Não é um regresso. É um recomeço. De um novo Gil Scott-Heron, aos 60 anos. Sim, isso está no verbo, mais meditativo do que reivindicativo. E na voz, profunda, cavada, vivida. E também, e talvez essa seja a maior das surpresas, no edifício sónico, combinação de gospel, blues, sugestões jazzísticas, impulsos rítmicos deformados de hip-hop e electrónicas nocturnas com conexões a linguagens urbanas como o dubstep, tudo isto em canções dilatadas e descarnadas, nas quais a voz e a poesia têm espaço para se evidenciarem.
Durante muitos anos era apresentado como o "Bob Dylan negro", pela costela política.
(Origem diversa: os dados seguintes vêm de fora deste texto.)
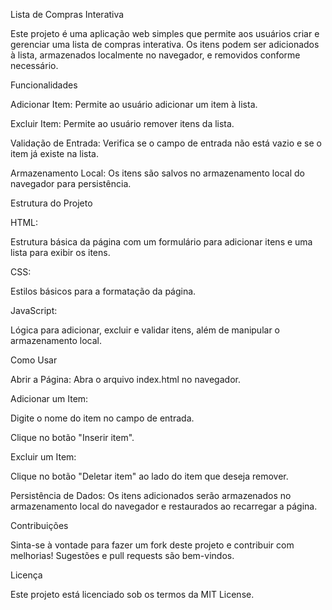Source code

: Lista de Compras Interativa

Este projeto é uma aplicação web simples que permite aos usuários criar e gerenciar uma lista de compras interativa. Os itens podem ser adicionados à lista, armazenados localmente no navegador, e removidos conforme necessário.

Funcionalidades

Adicionar Item: Permite ao usuário adicionar um item à lista.

Excluir Item: Permite ao usuário remover itens da lista.

Validação de Entrada: Verifica se o campo de entrada não está vazio e se o item já existe na lista.

Armazenamento Local: Os itens são salvos no armazenamento local do navegador para persistência.

Estrutura do Projeto

HTML:


Estrutura básica da página com um formulário para adicionar itens e uma lista para exibir os itens.

CSS:


Estilos básicos para a formatação da página.


JavaScript:


Lógica para adicionar, excluir e validar itens, além de manipular o armazenamento local.


Como Usar

Abrir a Página: Abra o arquivo index.html no navegador.

Adicionar um Item:


Digite o nome do item no campo de entrada.

Clique no botão "Inserir item".


Excluir um Item:


Clique no botão "Deletar item" ao lado do item que deseja remover.

Persistência de Dados: Os itens adicionados serão armazenados no armazenamento local do navegador e restaurados ao recarregar a página.


Contribuições

Sinta-se à vontade para fazer um fork deste projeto e contribuir com melhorias! Sugestões e pull requests são bem-vindos.

Licença

Este projeto está licenciado sob os termos da MIT License.
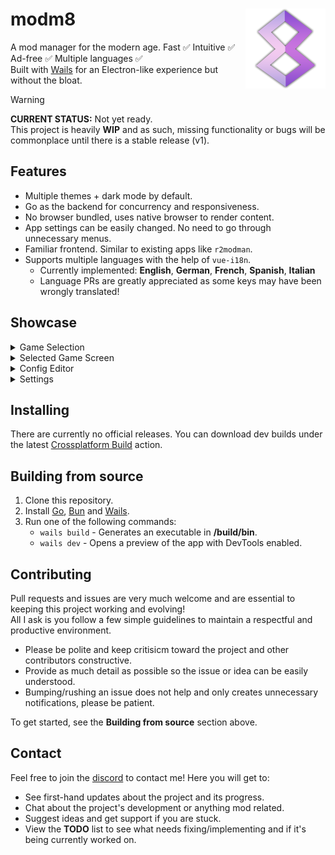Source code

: # modm8 <img align="right" width="128" height="128" src="./frontend/src/assets/images/appicon.png">
A mod manager for the modern age. Fast ✅ Intuitive ✅ Ad-free ✅ Multiple languages ✅\
Built with [Wails](https://wails.io) for an Electron-like experience but without the bloat.

> [!WARNING]
> **CURRENT STATUS:** Not yet ready.\
> This project is heavily **WIP** and as such, missing functionality or bugs will be commonplace until there is a stable release (v1).

## Features
- Multiple themes + dark mode by default.
- Go as the backend for concurrency and responsiveness.
- No browser bundled, uses native browser to render content.
- App settings can be easily changed. No need to go through unnecessary menus.
- Familiar frontend. Similar to existing apps like `r2modman`.
- Supports multiple languages with the help of `vue-i18n`.
  - Currently implemented: **English**, **German**, **French**, **Spanish**, **Italian**
  - Language PRs are greatly appreciated as some keys may have been wrongly translated!

## Showcase
<details>
  <summary>Game Selection</summary>

  - Useful buttons and insightful info layed out in a sleek and compact manner.
  - Flexible query matching ensures you can search for a game without being exact.
  - Filter by your favourite or installed games - no more tedious searching.
  - Switch between List and Grid layouts for a better viewing experience.

  <img src="./screenshots/game-selection-grid.png"/>
</details>

<details>
  <summary>Selected Game Screen</summary>

  <img src="./screenshots/selected-game.png"/>
</details>

<details>
  <summary>Config Editor</summary>

  <img src="./screenshots/config-editor.png"/>
</details>

<details>
  <summary>Settings</summary>

  <img src="./screenshots/settings.png"/>
</details>

## Installing
There are currently no official releases. You can download dev builds under the latest [Crossplatform Build](https://github.com/The-Egg-Corp/modm8/actions/workflows/build.yml) action.

## Building from source
1. Clone this repository.
2. Install [Go](https://go.dev/doc/install), [Bun](https://bun.sh) and [Wails](https://wails.io/docs/gettingstarted/installation).
3. Run one of the following commands:
   - `wails build` - Generates an executable in **/build/bin**.
   - `wails dev` - Opens a preview of the app with DevTools enabled.

## Contributing
Pull requests and issues are very much welcome and are essential to keeping this project working and evolving!\
All I ask is you follow a few simple guidelines to maintain a respectful and productive environment.

- Please be polite and keep critisicm toward the project and other contributors constructive.
- Provide as much detail as possible so the issue or idea can be easily understood.
- Bumping/rushing an issue does not help and only creates unnecessary notifications, please be patient.

To get started, see the **Building from source** section above.

## Contact
Feel free to join the [discord](https://discord.gg/psBXpXF2JZ) to contact me! Here you will get to:

- See first-hand updates about the project and its progress.
- Chat about the project's development or anything mod related.
- Suggest ideas and get support if you are stuck.
- View the **TODO** list to see what needs fixing/implementing and if it's being currently worked on.
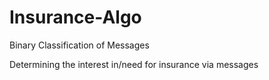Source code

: # Insurance-Algo
Binary Classification of Messages

Determining the interest in/need for insurance via messages
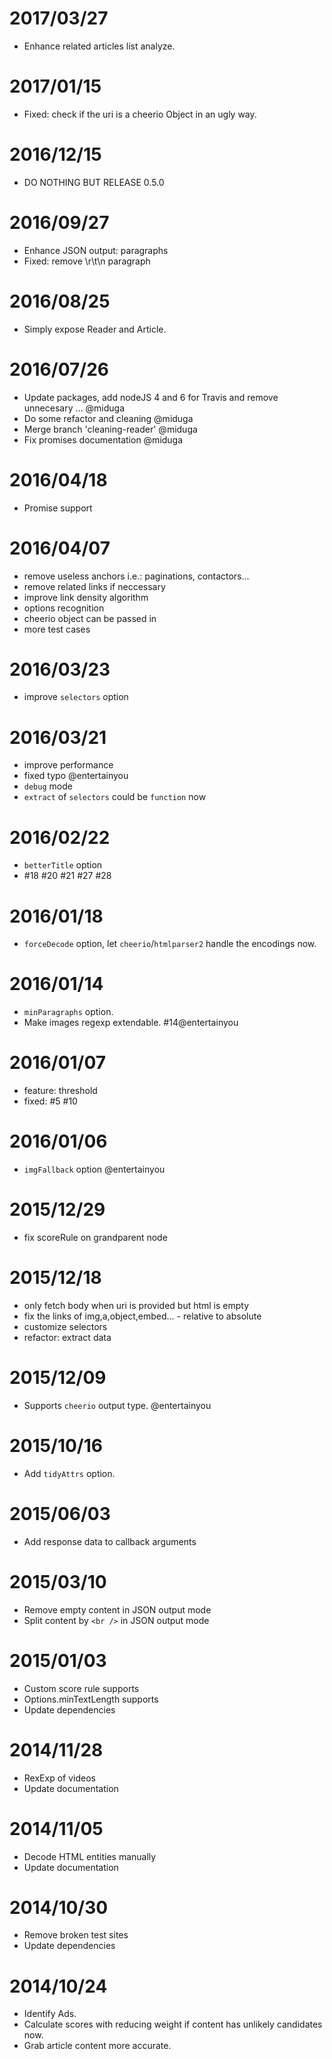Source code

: # 2017/03/27
- Enhance related articles list analyze.

# 2017/01/15
- Fixed: check if the uri is a cheerio Object in an ugly way.

# 2016/12/15
- DO NOTHING BUT RELEASE 0.5.0

# 2016/09/27
- Enhance JSON output: paragraphs
- Fixed: remove \r\t\n paragraph

# 2016/08/25
- Simply expose Reader and Article.

# 2016/07/26
- Update packages, add nodeJS 4 and 6 for Travis and remove unnecesary … @miduga
- Do some refactor and cleaning @miduga
- Merge branch 'cleaning-reader' @miduga
- Fix promises documentation @miduga

# 2016/04/18
- Promise support

# 2016/04/07
- remove useless anchors i.e.: paginations, contactors...
- remove related links if neccessary
- improve link density algorithm
- options recognition
- cheerio object can be passed in
- more test cases

# 2016/03/23
- improve `selectors` option

# 2016/03/21
- improve performance
- fixed typo @entertainyou
- `debug` mode
- `extract` of `selectors` could be `function` now

# 2016/02/22
- `betterTitle` option
- #18 #20 #21 #27 #28

# 2016/01/18
- `forceDecode` option, let `cheerio`/`htmlparser2` handle the encodings now. 

# 2016/01/14
- `minParagraphs` option.
- Make images regexp extendable. #14@entertainyou

# 2016/01/07
- feature: threshold
- fixed: #5 #10

# 2016/01/06
- `imgFallback` option @entertainyou

# 2015/12/29
- fix scoreRule on grandparent node

# 2015/12/18
- only fetch body when uri is provided but html is empty
- fix the links of img,a,object,embed... - relative to absolute
- customize selectors
- refactor: extract data

# 2015/12/09
- Supports `cheerio` output type. @entertainyou

# 2015/10/16
- Add `tidyAttrs` option.

# 2015/06/03
- Add response data to callback arguments

# 2015/03/10
- Remove empty content in JSON output mode
- Split content by `<br />` in JSON output mode

# 2015/01/03
- Custom score rule supports
- Options.minTextLength supports
- Update dependencies

# 2014/11/28
- RexExp of videos
- Update documentation

# 2014/11/05
- Decode HTML entities manually
- Update documentation

# 2014/10/30
- Remove broken test sites
- Update dependencies


# 2014/10/24
- Identify Ads.
- Calculate scores with reducing weight if content has unlikely candidates now.
- Grab article content more accurate.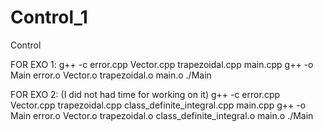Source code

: # Control_1
Control

FOR EXO 1:
g++ -c error.cpp Vector.cpp trapezoidal.cpp main.cpp
g++ -o Main error.o Vector.o trapezoidal.o main.o
./Main

FOR EXO 2: (I did not had time for working on it)
g++ -c error.cpp Vector.cpp trapezoidal.cpp class_definite_integral.cpp main.cpp
g++ -o Main error.o Vector.o trapezoidal.o class_definite_integral.o main.o
./Main
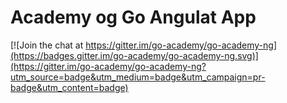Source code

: # Academy og Go Angulat App

[![Join the chat at https://gitter.im/go-academy/go-academy-ng](https://badges.gitter.im/go-academy/go-academy-ng.svg)](https://gitter.im/go-academy/go-academy-ng?utm_source=badge&utm_medium=badge&utm_campaign=pr-badge&utm_content=badge)
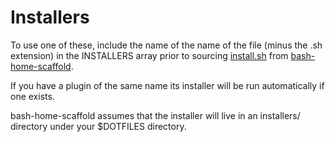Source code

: # Installers

To use one of these, include the name of the name of the file (minus the .sh extension)
in the INSTALLERS array prior to sourcing [install.sh](https://github.com/svrana/bash-home-scaffold/tree/master/install.sh)
from [bash-home-scaffold](https://github.com/svrana/bash-home-scaffold).

If you have a plugin of the same name its installer will be run automatically if one exists.

bash-home-scaffold assumes that the installer will live in an installers/ directory under your
$DOTFILES directory.
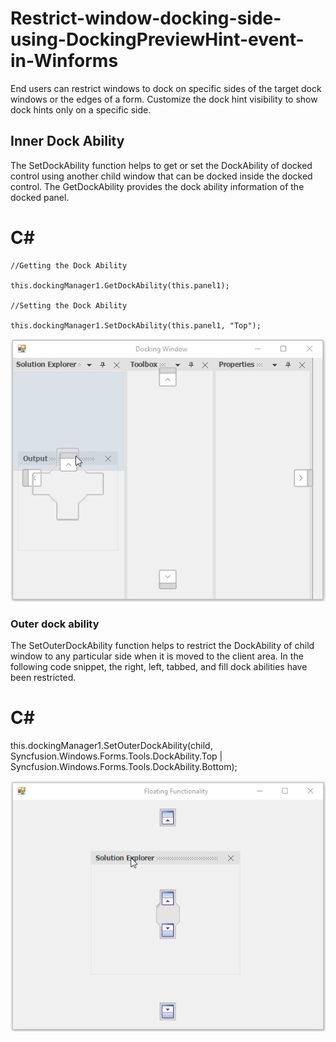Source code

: # Restrict-window-docking-side-using-DockingPreviewHint-event-in-Winforms
End users can restrict windows to dock on specific sides of the target dock windows or the edges of a form. Customize the dock hint visibility to show dock hints only on a specific side.

## Inner Dock Ability
The SetDockAbility function helps to get or set the DockAbility of docked control using another child window that can be docked inside the docked control. The GetDockAbility provides the dock ability information of the docked panel.

# C#

    //Getting the Dock Ability

    this.dockingManager1.GetDockAbility(this.panel1);

    //Setting the Dock Ability

    this.dockingManager1.SetDockAbility(this.panel1, "Top");

![Restrict Window docking side using DockingPreviewEvent](Docking_PreviewDockingHints/Images/winforms-docking-restrict-docking.png)

### Outer dock ability
 
The SetOuterDockAbility function helps to restrict the DockAbility of child window to any particular side when it is moved to the client area. In the following code snippet, the right, left, tabbed, and fill dock abilities have been restricted.

# C#

this.dockingManager1.SetOuterDockAbility(child, Syncfusion.Windows.Forms.Tools.DockAbility.Top | Syncfusion.Windows.Forms.Tools.DockAbility.Bottom);

![OuterDockAblity](Docking_PreviewDockingHints/Images/Outer%20Dock%20Ablity.png)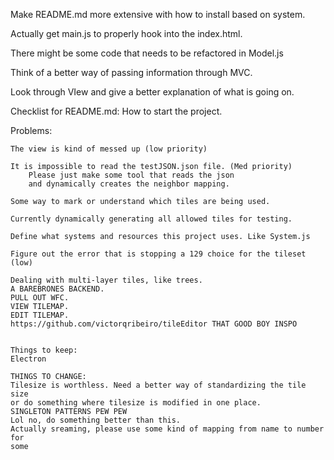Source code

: Make README.md more extensive with how to install based on system.

Actually get main.js to properly hook into the index.html.

There might be some code that needs to be refactored in Model.js

Think of a better way of passing information through MVC.

Look through VIew and give a better explanation of what is going on.

Checklist for README.md:
    How to start the project.

Problems:
    
    The view is kind of messed up (low priority)
    
    It is impossible to read the testJSON.json file. (Med priority)
        Please just make some tool that reads the json 
        and dynamically creates the neighbor mapping.

    Some way to mark or understand which tiles are being used.

    Currently dynamically generating all allowed tiles for testing.
    
    Define what systems and resources this project uses. Like System.js

    Figure out the error that is stopping a 129 choice for the tileset (low)

    Dealing with multi-layer tiles, like trees.
    A BAREBRONES BACKEND. 
    PULL OUT WFC. 
    VIEW TILEMAP. 
    EDIT TILEMAP.
    https://github.com/victorqribeiro/tileEditor THAT GOOD BOY INSPO


    Things to keep:
    Electron

    THINGS TO CHANGE: 
    Tilesize is worthless. Need a better way of standardizing the tile size
    or do something where tilesize is modified in one place. 
    SINGLETON PATTERNS PEW PEW 
    Lol no, do something better than this.
    Actually sreaming, please use some kind of mapping from name to number for 
    some 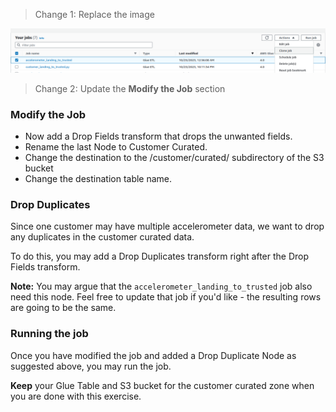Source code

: > Change 1: Replace the image

![Clone Job](1-clone.png)

> Change 2: Update the **Modify the Job** section

### Modify the Job
- Now add a Drop Fields transform that drops the unwanted fields.
- Rename the last Node to Customer Curated.
- Change the destination to the /customer/curated/ subdirectory of the S3 bucket
- Change the destination table name.

### Drop Duplicates

Since one customer may have multiple accelerometer data, we want to drop any duplicates in the customer curated data.

To do this, you may add a Drop Duplicates transform right after the Drop Fields transform.

**Note:** You may argue that the `accelerometer_landing_to_trusted` job also need this node. Feel free to update that job if you'd like - the resulting rows are going to be the same.

### Running the job

Once you have modified the job and added a Drop Duplicate Node as suggested above, you may run the job.

**Keep** your Glue Table and S3 bucket for the customer curated zone when you are done with this exercise.
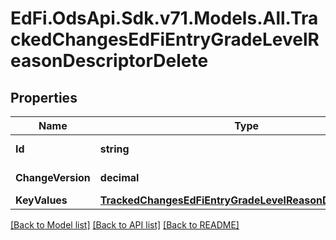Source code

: # EdFi.OdsApi.Sdk.v71.Models.All.TrackedChangesEdFiEntryGradeLevelReasonDescriptorDelete

## Properties

Name | Type | Description | Notes
------------ | ------------- | ------------- | -------------
**Id** | **string** | Resource identifier | [optional] 
**ChangeVersion** | **decimal** | Change version | [optional] 
**KeyValues** | [**TrackedChangesEdFiEntryGradeLevelReasonDescriptorKey**](TrackedChangesEdFiEntryGradeLevelReasonDescriptorKey.md) |  | [optional] 

[[Back to Model list]](../../README.md#documentation-for-models) [[Back to API list]](../../README.md#documentation-for-api-endpoints) [[Back to README]](../../README.md)


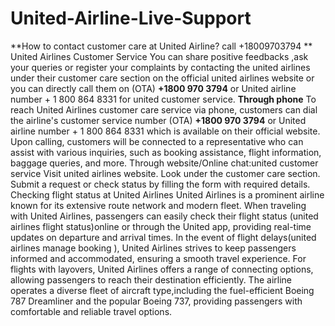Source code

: # United-Airline-Live-Support
**How to contact customer care at United Airline? call +18009703794 **
United Airlines Customer Service
You can share positive feedbacks ,ask your queries or register your complaints by contacting the united airlines under their customer care section on the official united airlines website or you can directly call them on (OTA) **+1800 970 3794** or United airline number + 1 800 864 8331 for united customer service.
**Through phone**
To reach United Airlines customer care service via phone, customers can dial the airline's customer service number (OTA) **+1800 970 3794** or United airline number + 1 800 864 8331 which is available on their official website. Upon calling, customers will be connected to a representative who can assist with various inquiries, such as booking assistance, flight information, baggage queries, and more.
Through website/Online chat:united customer service
Visit united airlines website.
Look under the customer care section.
Submit a request or check status by filling the form with required details.
Checking flight status at United Airlines
United Airlines is a prominent airline known for its extensive route network and modern fleet. When traveling with United Airlines, passengers can easily check their flight status (united airlines flight status)online or through the United app, providing real-time updates on departure and arrival times. In the event of flight delays(united airlines manage booking ), United Airlines strives to keep passengers informed and accommodated, ensuring a smooth travel experience. For flights with layovers, United Airlines offers a range of connecting options, allowing passengers to reach their destination efficiently. The airline operates a diverse fleet of aircraft type,including the fuel-efficient Boeing 787 Dreamliner and the popular Boeing 737, providing passengers with comfortable and reliable travel options.
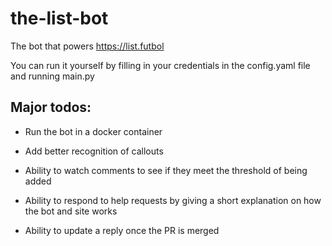 # the-list-bot

The bot that powers https://list.futbol

You can run it yourself by filling in your credentials in the config.yaml file and running main.py

## Major todos:

- Run the bot in a docker container

- Add better recognition of callouts

- Ability to watch comments to see if they meet the threshold of being added

- Ability to respond to help requests by giving a short explanation on how the bot and site works

- Ability to update a reply once the PR is merged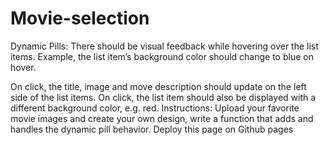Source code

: # Movie-selection
Dynamic Pills:
There should be visual feedback while hovering over the list items. Example, the list item’s background color should change to blue on hover.

On click, the title, image and move description should update on the left side of the list items.
On click, the list item should also be displayed with a different background color, e.g. red.
Instructions:
Upload your favorite movie images and create your own design, write a function that adds and handles the dynamic pill behavior. Deploy this page on Github pages
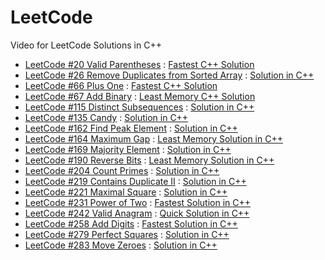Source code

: # LeetCode
Video for LeetCode Solutions in C++

- [LeetCode #20 Valid Parentheses](https://leetcode.com/problems/valid-parentheses/) : [Fastest C++ Solution](https://youtu.be/wyvEXgMW1-w)
- [LeetCode #26 Remove Duplicates from Sorted Array](https://leetcode.com/problems/remove-duplicates-from-sorted-array/) : [Solution in C++](https://youtu.be/usvzeYt8XgM)
- [LeetCode #66 Plus One](https://leetcode.com/problems/plus-one/) : [Fastest C++ Solution](https://youtu.be/IzOFx2yNnh4)
- [LeetCode #67 Add Binary](https://leetcode.com/problems/add-binary/) : [Least Memory C++ Solution](https://youtu.be/Jn3G3KaA3bo)
- [LeetCode #115 Distinct Subsequences](https://leetcode.com/problems/distinct-subsequences/) : [Solution in C++](https://youtu.be/afkOysxeJlQ)
- [LeetCode #135 Candy](https://leetcode.com/problems/candy/) : [Solution in C++](https://youtu.be/rEKMA2lKey8)
- [LeetCode #162 Find Peak Element](https://leetcode.com/problems/find-peak-element/) : [Solution in C++](https://youtu.be/kX7vylYUv-E)
- [LeetCode #164 Maximum Gap](https://leetcode.com/problems/maximum-gap/) : [Least Memory Solution in C++](https://youtu.be/_YOgDVIQS3o)
- [LeetCode #169 Majority Element](https://leetcode.com/problems/majority-element/) : [Solution in C++](https://youtu.be/qh6DzPPOEKk)
- [LeetCode #190 Reverse Bits](https://leetcode.com/problems/reverse-bits/) : [Least Memory Solution in C++](https://youtu.be/Cvv0PEUdUPA)
- [LeetCode #204 Count Primes](https://leetcode.com/problems/count-primes/) : [Solution in C++](https://youtu.be/wqShmsG9U4k)
- [LeetCode #219 Contains Duplicate II](https://leetcode.com/problems/contains-duplicate-ii/) : [Solution in C++](https://youtu.be/hhPcONtzosc)
- [LeetCode #221 Maximal Square](https://leetcode.com/problems/maximal-square/) : [Solution in C++](https://youtu.be/9YKqLOjIdo8)
- [LeetCode #231 Power of Two](https://leetcode.com/problems/power-of-two/) : [Fastest Solution in C++](https://youtu.be/FUyxYAS9wOw)
- [LeetCode #242 Valid Anagram](https://leetcode.com/problems/valid-anagram/) : [Quick Solution in C++](https://youtu.be/0UQM8IBSly8)
- [LeetCode #258 Add Digits](https://leetcode.com/problems/add-digits/) : [Fastest Solution in C++](https://youtu.be/SLaiF48GDCg)
- [LeetCode #279 Perfect Squares](https://leetcode.com/problems/perfect-squares/) : [Solution in C++](https://youtu.be/A88CEG32fVQ)
- [LeetCode #283 Move Zeroes](https://leetcode.com/problems/move-zeroes/) : [Solution in C++](https://youtu.be/Or7p3RPykfA)


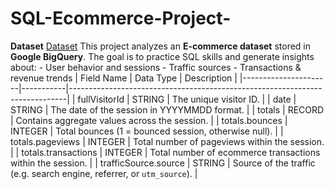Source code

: # SQL-Ecommerce-Project-
**Dataset**
[Dataset](https://console.cloud.google.com/bigquery?hl=vi&inv=1&invt=Ab1UAQ&project=my-project-sql-464309&ws=!1m10!1m4!4m3!1sbigquery-public-data!2sgoogle_analytics_sample!3sga_sessions_20170801!1m4!4m3!1smy-project-sql-464309!2shometest!3shackathon_accessories_sales)
This project analyzes an **E-commerce dataset** stored in **Google BigQuery**.   The goal is to practice SQL skills and generate insights about: - User behavior and sessions - Traffic sources - Transactions &amp; revenue trends
| Field Name           | Data Type | Description                                                                 |
|----------------------|-----------|-----------------------------------------------------------------------------|
| fullVisitorId        | STRING    | The unique visitor ID.                                                      |
| date                 | STRING    | The date of the session in YYYYMMDD format.                                 |
| totals               | RECORD    | Contains aggregate values across the session.                               |
| totals.bounces       | INTEGER   | Total bounces (1 = bounced session, otherwise null).                        |
| totals.pageviews     | INTEGER   | Total number of pageviews within the session.                               |
| totals.transactions  | INTEGER   | Total number of ecommerce transactions within the session.                   |
| trafficSource.source | STRING    | Source of the traffic (e.g. search engine, referrer, or `utm_source`).       |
Mas sempre foi mais directo ao assunto, ou não tivesse escrito uma canção sobre segregação racial na África do Sul chamada "Johannesburg"; ou outra sobre alcoolismo, "The bottle." "Quando comecei a minha audiência não tinha muita paciência" - lembra, com alguma ironia, numa entrevista dada por estes dias -, "não havia espaço para grandes subtilezas."
No final dos anos 60 e primórdios dos 70, num período de lutas cívicas, convulsões económicas e mudanças sociais aceleradas, poucos conseguiram capturar as contradições de um país, a América, como ele. Inicialmente através da escrita - publicou o primeiro livro, "The Vulture", aos 19 anos. Mais tarde, quando ia publicar o terceiro livro, e depois de ter conhecido o músico e produtor Brian Jackson que o viria a acompanhar durante mais duas décadas, entendeu que o método de comunicar teria que mudar e a soul, o funk ou o jazz tornaram-se no veículo de difusão da sua paixão: a poesia.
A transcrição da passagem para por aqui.